Aus Deutschland folgte auf den Entwurf ein Aufschrei. Die Länder sorgen sich vor einem Kompetenzverlust und wollen sich die Zuständigkeit für Rundfunk- und Presseregulierung nicht von dem „Kompetenzstaubsauger“ EU (so die Koordinatorin der Rundfunkkommission Heike Raab) nehmen lassen. Die Öffentlich-Rechtlichen pochen ebenfalls auf die Subsidiarität und befürchten, dass eine mögliche zukünftige EU-Kommission den europäischen Rechtsakt für rundfunkfeindliche Zwecke missbrauchen könne. Die privaten Rundfunkveranstalter stören sich an den angedachten Transparenzvorgaben für die Eigentümerstrukturen. Dieser Aspekt sowie die geplante nationale Aufsichtsstelle löst auch bei den Verlegern Widerstand aus, die auf die hiesige Selbstkontrolle der Presse in Form des Presserats verweisen und jegliche Form zusätzlicher Regulierung ablehnen.

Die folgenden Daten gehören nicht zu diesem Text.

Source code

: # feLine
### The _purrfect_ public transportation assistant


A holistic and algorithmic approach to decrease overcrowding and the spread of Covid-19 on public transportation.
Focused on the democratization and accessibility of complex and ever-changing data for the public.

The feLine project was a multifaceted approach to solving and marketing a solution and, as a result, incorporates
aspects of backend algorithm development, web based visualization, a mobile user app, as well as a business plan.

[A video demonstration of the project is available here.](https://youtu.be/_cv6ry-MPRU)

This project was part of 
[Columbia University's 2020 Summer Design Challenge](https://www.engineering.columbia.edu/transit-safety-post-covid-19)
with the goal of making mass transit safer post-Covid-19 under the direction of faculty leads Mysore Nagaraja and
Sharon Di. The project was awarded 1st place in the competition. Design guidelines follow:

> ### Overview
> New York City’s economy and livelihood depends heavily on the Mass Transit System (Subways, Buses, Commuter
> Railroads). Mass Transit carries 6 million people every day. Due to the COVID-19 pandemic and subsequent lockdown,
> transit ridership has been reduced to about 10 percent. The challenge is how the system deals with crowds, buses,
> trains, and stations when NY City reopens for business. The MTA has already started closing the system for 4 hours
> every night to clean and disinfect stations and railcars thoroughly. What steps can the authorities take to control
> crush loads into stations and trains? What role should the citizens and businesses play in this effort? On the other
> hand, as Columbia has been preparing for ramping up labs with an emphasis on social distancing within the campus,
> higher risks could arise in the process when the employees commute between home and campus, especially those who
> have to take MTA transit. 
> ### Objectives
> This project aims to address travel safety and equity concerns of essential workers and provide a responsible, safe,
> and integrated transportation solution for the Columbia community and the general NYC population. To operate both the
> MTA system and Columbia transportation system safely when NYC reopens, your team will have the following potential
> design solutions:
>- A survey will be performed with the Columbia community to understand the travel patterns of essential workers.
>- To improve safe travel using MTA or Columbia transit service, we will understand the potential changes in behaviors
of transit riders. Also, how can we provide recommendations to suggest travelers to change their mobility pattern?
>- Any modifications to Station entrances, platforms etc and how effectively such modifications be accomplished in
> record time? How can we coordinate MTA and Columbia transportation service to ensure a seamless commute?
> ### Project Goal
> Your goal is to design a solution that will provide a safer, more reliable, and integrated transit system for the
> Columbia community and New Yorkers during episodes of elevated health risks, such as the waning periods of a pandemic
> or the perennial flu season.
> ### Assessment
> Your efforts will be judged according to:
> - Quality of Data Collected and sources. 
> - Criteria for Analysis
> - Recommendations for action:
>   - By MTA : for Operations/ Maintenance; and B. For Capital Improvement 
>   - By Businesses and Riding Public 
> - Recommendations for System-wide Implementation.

Fakt ist: Der Verordnungsentwurf sieht vor allem neue Berichtspflichten vor, von dem weiterentwickelten europäischen Board sowie von (in Deutschland neu einzurichtenden) nationalen Aufsichtsbehörden, die überwachen sollen, inwiefern die EMFA-Vorgaben von Medienhäusern und dem Gesetzgeber umgesetzt werden. Zur Frage der Gewährleistung redaktioneller Unabhängigkeit oder der Offenlegung von Eigentümerstrukturen enthält der EMFA-Entwurf noch keine konkreten Vorgaben, sondern stellt nur (unverbindliche) Leitlinien für die Zukunft in Aussicht. Tatsächliche Durchsetzungsmechanismen für die neuen Vorgaben oder gar Sanktionsmöglichkeiten sind hingegen nicht vorgesehen.
Bedenken an Zuständigkeit
Zu diesem Schluss kommt auch ein Gutachten des Instituts für Europäisches Medienrecht, welches vom federführenden CULT-Ausschuss des Europäischen Parlaments in Auftrag gegeben wurde. Ohne konkrete Handhabe stelle sich aber auch die Frage, inwiefern der EMFA überhaupt zusätzlichen Schutz für Medienschaffende und Mediendienste-Anbieter bewirken könne. Da die EU nur notwendige und wirksame Vorschriften erlassen solle und die Kompetenz für kulturelle Angelegenheiten grundsätzlich bei den Mitgliedstaaten liege, bestünden Bedenken an der fachlichen Zuständigkeit der EU. Ob die Binnenmarktklausel eine ausreichende Rechtsgrundlage für die eben nicht nur auf Wettbewerbsverzerrungen abzielende Regulierung darstelle, sieht das Gutachten skeptisch.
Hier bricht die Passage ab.